Tamarin—Information and Recipe by Geneva Fougere
Tamarin was to traditional Acadian families, what chocolate bars are to us today. Since money was very limited, and used solely to purchase the staples for family meals and other necessities, treats had to be made if they were to be had and enjoyed. Toys and ice cream were made as well, so families depended greatly on the skills and recipes of parents that were handed down from previous generations. Many of the home produced treats were seasonal with tamarin and ice cream being examples of winter favourites and made from commonly used ingredients. Tamarin was mostly a winter treat because cold was required to quickly cool the toffee enough after boiling then gather it in a ball to be stretched until it hardened and lightened slightly in colour. The final stage in preparation for cutting, was to line long strands of this stretched delicacy on a flat pan to be cut in edible sizes. See recipe below.

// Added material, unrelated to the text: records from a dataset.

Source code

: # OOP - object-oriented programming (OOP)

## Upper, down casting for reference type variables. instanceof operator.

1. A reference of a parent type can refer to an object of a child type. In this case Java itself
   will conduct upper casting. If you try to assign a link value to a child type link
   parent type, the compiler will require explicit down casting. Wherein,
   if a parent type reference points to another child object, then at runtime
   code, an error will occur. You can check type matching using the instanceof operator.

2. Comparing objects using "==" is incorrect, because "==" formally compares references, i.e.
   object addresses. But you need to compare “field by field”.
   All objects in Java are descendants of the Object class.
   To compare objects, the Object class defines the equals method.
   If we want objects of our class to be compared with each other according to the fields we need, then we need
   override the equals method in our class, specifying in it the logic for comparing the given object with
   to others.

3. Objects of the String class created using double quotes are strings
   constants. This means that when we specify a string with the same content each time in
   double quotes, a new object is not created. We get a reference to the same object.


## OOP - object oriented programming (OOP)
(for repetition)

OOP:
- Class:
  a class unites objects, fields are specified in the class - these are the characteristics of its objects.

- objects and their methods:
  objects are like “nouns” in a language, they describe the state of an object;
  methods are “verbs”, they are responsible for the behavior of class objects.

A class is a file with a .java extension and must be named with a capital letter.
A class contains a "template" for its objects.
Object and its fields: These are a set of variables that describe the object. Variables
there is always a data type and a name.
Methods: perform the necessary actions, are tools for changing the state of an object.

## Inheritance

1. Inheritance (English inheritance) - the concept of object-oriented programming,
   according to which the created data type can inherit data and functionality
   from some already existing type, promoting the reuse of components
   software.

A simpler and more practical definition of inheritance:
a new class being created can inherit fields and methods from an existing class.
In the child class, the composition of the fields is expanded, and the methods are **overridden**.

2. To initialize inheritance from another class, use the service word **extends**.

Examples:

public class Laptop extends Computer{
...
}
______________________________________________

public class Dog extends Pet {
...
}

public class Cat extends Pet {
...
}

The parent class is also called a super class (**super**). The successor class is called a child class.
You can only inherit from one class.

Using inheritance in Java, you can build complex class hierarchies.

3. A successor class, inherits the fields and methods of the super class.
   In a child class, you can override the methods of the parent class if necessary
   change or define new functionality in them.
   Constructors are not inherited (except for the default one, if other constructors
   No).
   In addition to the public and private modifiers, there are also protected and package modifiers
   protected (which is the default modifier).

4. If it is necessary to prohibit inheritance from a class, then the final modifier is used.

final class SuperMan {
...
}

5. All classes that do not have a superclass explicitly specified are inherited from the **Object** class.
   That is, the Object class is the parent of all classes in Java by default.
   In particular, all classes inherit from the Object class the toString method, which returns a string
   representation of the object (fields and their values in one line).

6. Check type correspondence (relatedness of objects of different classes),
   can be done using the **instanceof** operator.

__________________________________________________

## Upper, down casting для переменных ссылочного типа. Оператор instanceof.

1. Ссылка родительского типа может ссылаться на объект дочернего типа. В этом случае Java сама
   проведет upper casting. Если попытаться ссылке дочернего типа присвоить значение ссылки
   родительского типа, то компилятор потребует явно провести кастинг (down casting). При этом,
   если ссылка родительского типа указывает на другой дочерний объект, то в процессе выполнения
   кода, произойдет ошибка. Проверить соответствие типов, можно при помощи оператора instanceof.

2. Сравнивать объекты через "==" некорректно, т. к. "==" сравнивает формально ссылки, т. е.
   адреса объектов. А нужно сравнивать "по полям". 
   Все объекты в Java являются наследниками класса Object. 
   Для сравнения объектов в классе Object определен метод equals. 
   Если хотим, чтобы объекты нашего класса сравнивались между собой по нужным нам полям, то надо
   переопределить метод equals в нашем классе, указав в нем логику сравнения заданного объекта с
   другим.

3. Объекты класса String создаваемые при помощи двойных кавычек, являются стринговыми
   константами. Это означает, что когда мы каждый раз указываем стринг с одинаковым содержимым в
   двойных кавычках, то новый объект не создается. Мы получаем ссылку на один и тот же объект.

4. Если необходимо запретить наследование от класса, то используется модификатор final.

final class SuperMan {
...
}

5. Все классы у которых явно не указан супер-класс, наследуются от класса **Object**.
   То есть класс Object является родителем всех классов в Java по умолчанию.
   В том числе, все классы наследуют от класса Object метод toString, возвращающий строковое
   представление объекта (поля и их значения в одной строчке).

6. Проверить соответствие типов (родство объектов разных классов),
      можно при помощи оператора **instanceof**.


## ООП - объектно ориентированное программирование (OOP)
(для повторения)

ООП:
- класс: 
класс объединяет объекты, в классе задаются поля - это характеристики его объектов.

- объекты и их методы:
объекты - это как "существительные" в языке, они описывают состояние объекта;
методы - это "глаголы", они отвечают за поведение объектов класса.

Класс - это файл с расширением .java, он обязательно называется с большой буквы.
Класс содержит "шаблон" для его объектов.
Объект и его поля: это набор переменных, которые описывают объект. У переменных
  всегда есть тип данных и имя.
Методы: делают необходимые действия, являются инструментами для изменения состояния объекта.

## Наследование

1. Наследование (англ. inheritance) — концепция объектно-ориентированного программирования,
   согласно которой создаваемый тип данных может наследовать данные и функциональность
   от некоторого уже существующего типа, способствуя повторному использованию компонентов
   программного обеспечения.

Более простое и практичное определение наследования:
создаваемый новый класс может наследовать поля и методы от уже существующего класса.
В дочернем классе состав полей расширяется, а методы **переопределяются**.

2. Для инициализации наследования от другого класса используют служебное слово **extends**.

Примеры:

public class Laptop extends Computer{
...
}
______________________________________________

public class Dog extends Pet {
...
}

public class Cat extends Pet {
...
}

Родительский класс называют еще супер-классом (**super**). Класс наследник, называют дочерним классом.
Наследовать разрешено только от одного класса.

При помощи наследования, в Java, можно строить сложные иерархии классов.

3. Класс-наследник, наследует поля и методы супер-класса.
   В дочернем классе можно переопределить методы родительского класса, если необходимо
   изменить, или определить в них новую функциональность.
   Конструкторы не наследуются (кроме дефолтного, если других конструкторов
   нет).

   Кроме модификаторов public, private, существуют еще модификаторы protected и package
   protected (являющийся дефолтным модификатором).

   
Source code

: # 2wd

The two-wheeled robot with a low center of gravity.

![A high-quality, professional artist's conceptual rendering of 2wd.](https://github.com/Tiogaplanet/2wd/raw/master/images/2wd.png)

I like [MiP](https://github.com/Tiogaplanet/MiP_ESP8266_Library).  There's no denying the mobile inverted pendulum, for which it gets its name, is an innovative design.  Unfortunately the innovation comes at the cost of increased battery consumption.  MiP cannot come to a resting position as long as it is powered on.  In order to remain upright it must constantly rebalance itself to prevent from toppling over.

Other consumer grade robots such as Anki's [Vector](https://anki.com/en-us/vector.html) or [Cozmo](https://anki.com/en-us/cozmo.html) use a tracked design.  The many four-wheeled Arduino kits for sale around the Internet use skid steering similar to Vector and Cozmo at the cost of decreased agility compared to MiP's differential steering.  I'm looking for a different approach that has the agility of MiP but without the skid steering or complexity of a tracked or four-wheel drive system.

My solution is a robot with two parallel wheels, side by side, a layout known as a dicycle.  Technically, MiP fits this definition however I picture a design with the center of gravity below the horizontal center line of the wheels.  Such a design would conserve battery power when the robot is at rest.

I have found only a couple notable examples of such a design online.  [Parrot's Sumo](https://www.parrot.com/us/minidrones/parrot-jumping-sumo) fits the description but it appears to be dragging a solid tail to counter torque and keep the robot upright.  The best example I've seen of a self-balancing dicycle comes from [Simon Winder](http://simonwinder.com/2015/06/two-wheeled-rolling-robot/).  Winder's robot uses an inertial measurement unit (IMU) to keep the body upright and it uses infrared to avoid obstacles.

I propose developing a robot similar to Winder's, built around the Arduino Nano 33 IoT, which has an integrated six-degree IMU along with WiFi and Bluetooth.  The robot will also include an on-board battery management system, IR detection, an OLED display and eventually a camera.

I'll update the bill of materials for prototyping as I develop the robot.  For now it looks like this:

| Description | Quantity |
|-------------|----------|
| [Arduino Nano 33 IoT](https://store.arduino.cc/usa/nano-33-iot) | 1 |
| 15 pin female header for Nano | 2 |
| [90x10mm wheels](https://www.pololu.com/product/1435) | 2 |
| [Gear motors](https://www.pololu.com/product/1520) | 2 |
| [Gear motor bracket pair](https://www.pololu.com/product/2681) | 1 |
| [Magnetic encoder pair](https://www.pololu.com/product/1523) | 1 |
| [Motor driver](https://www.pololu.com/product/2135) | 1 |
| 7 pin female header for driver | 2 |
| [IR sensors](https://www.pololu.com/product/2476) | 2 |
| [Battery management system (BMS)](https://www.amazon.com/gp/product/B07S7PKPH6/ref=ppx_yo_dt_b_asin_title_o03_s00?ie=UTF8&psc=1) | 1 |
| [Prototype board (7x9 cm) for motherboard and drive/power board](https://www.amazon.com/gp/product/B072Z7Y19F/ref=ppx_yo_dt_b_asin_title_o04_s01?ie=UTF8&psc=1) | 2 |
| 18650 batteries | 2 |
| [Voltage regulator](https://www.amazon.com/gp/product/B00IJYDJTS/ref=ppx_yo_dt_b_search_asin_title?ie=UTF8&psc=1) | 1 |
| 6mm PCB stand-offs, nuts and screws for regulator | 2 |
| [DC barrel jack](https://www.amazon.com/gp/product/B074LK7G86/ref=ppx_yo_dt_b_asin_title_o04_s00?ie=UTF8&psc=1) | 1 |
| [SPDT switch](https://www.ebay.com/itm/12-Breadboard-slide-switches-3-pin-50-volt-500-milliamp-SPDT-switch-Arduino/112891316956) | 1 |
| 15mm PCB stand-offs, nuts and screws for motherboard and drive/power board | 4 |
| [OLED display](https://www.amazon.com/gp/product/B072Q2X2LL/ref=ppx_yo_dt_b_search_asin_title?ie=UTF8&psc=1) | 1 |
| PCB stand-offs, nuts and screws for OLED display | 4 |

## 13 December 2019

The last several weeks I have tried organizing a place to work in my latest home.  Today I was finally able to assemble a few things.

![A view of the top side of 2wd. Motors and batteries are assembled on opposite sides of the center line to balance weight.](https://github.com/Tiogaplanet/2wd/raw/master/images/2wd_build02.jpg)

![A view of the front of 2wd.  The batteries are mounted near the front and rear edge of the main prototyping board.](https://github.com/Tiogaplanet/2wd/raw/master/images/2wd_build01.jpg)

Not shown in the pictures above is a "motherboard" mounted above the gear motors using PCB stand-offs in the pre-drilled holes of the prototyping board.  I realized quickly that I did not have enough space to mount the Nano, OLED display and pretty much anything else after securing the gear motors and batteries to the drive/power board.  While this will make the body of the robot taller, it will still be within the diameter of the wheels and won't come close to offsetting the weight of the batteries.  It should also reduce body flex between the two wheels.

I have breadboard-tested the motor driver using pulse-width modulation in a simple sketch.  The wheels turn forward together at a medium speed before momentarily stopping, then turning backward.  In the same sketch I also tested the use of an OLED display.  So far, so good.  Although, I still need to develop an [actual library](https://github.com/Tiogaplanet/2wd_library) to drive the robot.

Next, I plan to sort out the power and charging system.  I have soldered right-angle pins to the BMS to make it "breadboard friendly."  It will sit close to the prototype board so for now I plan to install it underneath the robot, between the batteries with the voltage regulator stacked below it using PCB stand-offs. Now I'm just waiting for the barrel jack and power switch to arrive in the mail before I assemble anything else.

Tamarin/Bonbons à Mélasse/Molasses Candy
- 1 cup molasses 1/2 cup water
- 1 cup white sugar 1 tbsp butter
- 1 cup brown sugar 1 tbsp vinegar
- 1/4 cup corn syrup
Put all ingredients in a deep saucepan. Boil until a sample teaspoon forms a hard ball when dropped into a cup of cold water. An audible “crack” is heard when the temperature right. Pour contents onto a well greased platter. Let cool until candy can be taken into hands. Stretch candy until it becomes a golden brown, or lighter, if desired. Cut into 1 inch pieces.